▶ Task details
What is the number of lines in the data below that contain "classes"? Reply with the number only.

▶ Excerpted records

──────────

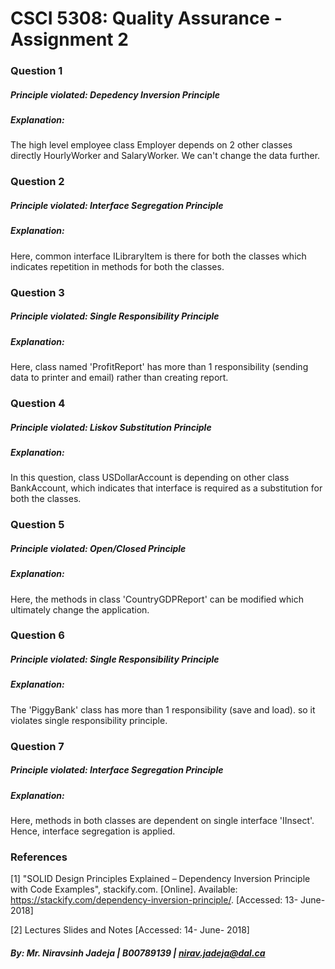 # CSCI 5308: Quality Assurance - Assignment 2


### Question 1
##### Principle violated: Depedency Inversion Principle
##### Explanation:
The high level employee class Employer depends on 2 other classes directly HourlyWorker and SalaryWorker. We can't change the data further.

### Question 2
##### Principle violated: Interface Segregation Principle
##### Explanation:
Here, common interface ILibraryItem is there for both the classes which indicates repetition in methods for both the classes.

### Question 3
##### Principle violated: Single Responsibility Principle
##### Explanation:
Here, class named 'ProfitReport' has more than 1 responsibility (sending data to printer and email) rather than creating report.

### Question 4
##### Principle violated: Liskov Substitution Principle
##### Explanation:
In this question, class USDollarAccount is depending on other class BankAccount, which indicates that interface is required as a substitution for both the classes.

### Question 5
##### Principle violated: Open/Closed Principle
##### Explanation:
Here, the methods in class 'CountryGDPReport' can be modified which ultimately change the application.

### Question 6
##### Principle violated: Single Responsibility Principle
##### Explanation:
The 'PiggyBank' class has more than 1 responsibility (save and load). so it violates single responsibility principle.

### Question 7
##### Principle violated: Interface Segregation Principle
##### Explanation:
Here, methods in both classes are dependent on single interface 'IInsect'. Hence, interface segregation is applied.

### References
[1] "SOLID Design Principles Explained – Dependency Inversion Principle with Code Examples", stackify.com. [Online]. Available: https://stackify.com/dependency-inversion-principle/. [Accessed: 13- June- 2018]

[2] Lectures Slides and Notes [Accessed: 14- June- 2018]

##### By: Mr. Niravsinh Jadeja | B00789139 | nirav.jadeja@dal.ca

──────────

▶ Result of the exercise
4